I am a hobby mathematican without any formal training. Currently I am chewing through 'An Introduction to Statistical Learning', 1st Ed. (abbreviated: ISLR, https://www.statlearning.com/). Now I am stuck on an algebraic proof in the linear regression exercise chapter 3, specifically 3.7.7.

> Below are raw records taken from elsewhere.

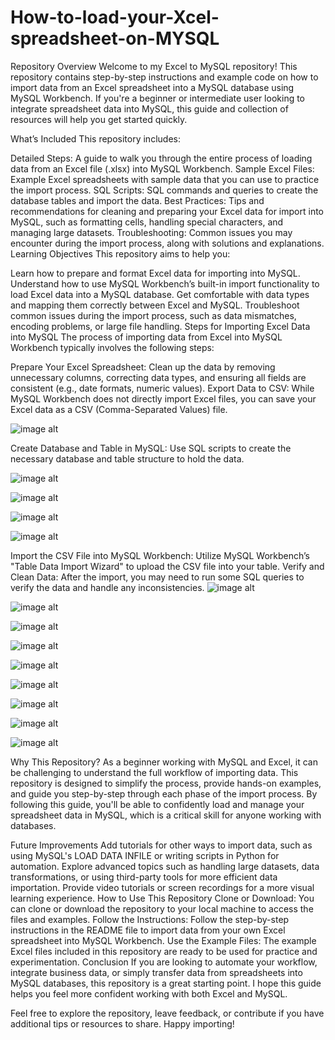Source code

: # How-to-load-your-Xcel-spreadsheet-on-MYSQL



Repository Overview
Welcome to my Excel to MySQL repository! This repository contains step-by-step instructions and example code on how to import data from an Excel spreadsheet into a MySQL database using MySQL Workbench. If you're a beginner or intermediate user looking to integrate spreadsheet data into MySQL, this guide and collection of resources will help you get started quickly.

What’s Included
This repository includes:

Detailed Steps: A guide to walk you through the entire process of loading data from an Excel file (.xlsx) into MySQL Workbench.
Sample Excel Files: Example Excel spreadsheets with sample data that you can use to practice the import process.
SQL Scripts: SQL commands and queries to create the database tables and import the data.
Best Practices: Tips and recommendations for cleaning and preparing your Excel data for import into MySQL, such as formatting cells, handling special characters, and managing large datasets.
Troubleshooting: Common issues you may encounter during the import process, along with solutions and explanations.
Learning Objectives
This repository aims to help you:

Learn how to prepare and format Excel data for importing into MySQL.
Understand how to use MySQL Workbench’s built-in import functionality to load Excel data into a MySQL database.
Get comfortable with data types and mapping them correctly between Excel and MySQL.
Troubleshoot common issues during the import process, such as data mismatches, encoding problems, or large file handling.
Steps for Importing Excel Data into MySQL
The process of importing data from Excel into MySQL Workbench typically involves the following steps:

Prepare Your Excel Spreadsheet: Clean up the data by removing unnecessary columns, correcting data types, and ensuring all fields are consistent (e.g., date formats, numeric values).
Export Data to CSV: While MySQL Workbench does not directly import Excel files, you can save your Excel data as a CSV (Comma-Separated Values) file.

![image alt](https://github.com/kenny755/How-to-load-your-Xcel-spreadsheet-on-MYSQL/blob/fe4122734ddae3576fdeb9c36cecef886a2d5835/Screenshot%20(1).png)


Create Database and Table in MySQL: Use SQL scripts to create the necessary database and table structure to hold the data.

![image alt](https://github.com/kenny755/How-to-load-your-Xcel-spreadsheet-on-MYSQL/blob/f57a5b70f789b63e1d2784285289bb00608a278a/Screenshot%20(2).png)

![image alt](https://github.com/kenny755/How-to-load-your-Xcel-spreadsheet-on-MYSQL/blob/f57a5b70f789b63e1d2784285289bb00608a278a/Screenshot%20(3).png)

![image alt](https://github.com/kenny755/How-to-load-your-Xcel-spreadsheet-on-MYSQL/blob/f57a5b70f789b63e1d2784285289bb00608a278a/Screenshot%20(4).png)

![image alt](https://github.com/kenny755/How-to-load-your-Xcel-spreadsheet-on-MYSQL/blob/3da061d34f10ef2f053e09eb0675a3d544da0d5d/Screenshot%20(5).png)

Import the CSV File into MySQL Workbench: Utilize MySQL Workbench’s "Table Data Import Wizard" to upload the CSV file into your table.
Verify and Clean Data: After the import, you may need to run some SQL queries to verify the data and handle any inconsistencies.
![image alt](https://github.com/kenny755/How-to-load-your-Xcel-spreadsheet-on-MYSQL/blob/7e5fbf84b5bfbed36be6b1d6d9267ec3ecd42992/Screenshot%20(6).png)

![image alt](https://github.com/kenny755/How-to-load-your-Xcel-spreadsheet-on-MYSQL/blob/7e5fbf84b5bfbed36be6b1d6d9267ec3ecd42992/Screenshot%20(7).png)

![image alt](https://github.com/kenny755/How-to-load-your-Xcel-spreadsheet-on-MYSQL/blob/7e5fbf84b5bfbed36be6b1d6d9267ec3ecd42992/Screenshot%20(8).png)

![image alt](https://github.com/kenny755/How-to-load-your-Xcel-spreadsheet-on-MYSQL/blob/7e5fbf84b5bfbed36be6b1d6d9267ec3ecd42992/Screenshot%20(9).png)

![image alt](https://github.com/kenny755/How-to-load-your-Xcel-spreadsheet-on-MYSQL/blob/7e5fbf84b5bfbed36be6b1d6d9267ec3ecd42992/Screenshot%20(10).png)

![image alt](https://github.com/kenny755/How-to-load-your-Xcel-spreadsheet-on-MYSQL/blob/7e5fbf84b5bfbed36be6b1d6d9267ec3ecd42992/Screenshot%20(11).png)

![image alt](https://github.com/kenny755/How-to-load-your-Xcel-spreadsheet-on-MYSQL/blob/7e5fbf84b5bfbed36be6b1d6d9267ec3ecd42992/Screenshot%20(12).png)

![image alt](https://github.com/kenny755/How-to-load-your-Xcel-spreadsheet-on-MYSQL/blob/7e5fbf84b5bfbed36be6b1d6d9267ec3ecd42992/Screenshot%20(13).png)

![image alt](https://github.com/kenny755/How-to-load-your-Xcel-spreadsheet-on-MYSQL/blob/7e5fbf84b5bfbed36be6b1d6d9267ec3ecd42992/Screenshot%20(15).png)

Why This Repository?
As a beginner working with MySQL and Excel, it can be challenging to understand the full workflow of importing data. This repository is designed to simplify the process, provide hands-on examples, and guide you step-by-step through each phase of the import process. By following this guide, you'll be able to confidently load and manage your spreadsheet data in MySQL, which is a critical skill for anyone working with databases.

Future Improvements
Add tutorials for other ways to import data, such as using MySQL's LOAD DATA INFILE or writing scripts in Python for automation.
Explore advanced topics such as handling large datasets, data transformations, or using third-party tools for more efficient data importation.
Provide video tutorials or screen recordings for a more visual learning experience.
How to Use This Repository
Clone or Download: You can clone or download the repository to your local machine to access the files and examples.
Follow the Instructions: Follow the step-by-step instructions in the README file to import data from your own Excel spreadsheet into MySQL Workbench.
Use the Example Files: The example Excel files included in this repository are ready to be used for practice and experimentation.
Conclusion
If you are looking to automate your workflow, integrate business data, or simply transfer data from spreadsheets into MySQL databases, this repository is a great starting point. I hope this guide helps you feel more confident working with both Excel and MySQL.

Feel free to explore the repository, leave feedback, or contribute if you have additional tips or resources to share. Happy importing!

As this is a somewhat 'uphill' difficulty, I have not made much progress on the desired proof.
The excercise states:
"It is claimed in the text that in the case of simple linear regression of $Y$ onto $X$, the $ R^2 $ statistic (3.17) is equal to the square of the correlation between $X$ and $Y $(3.18). Prove that this is the case. For simplicity, you may assume that $ \bar{x}=\bar{y}=0 $".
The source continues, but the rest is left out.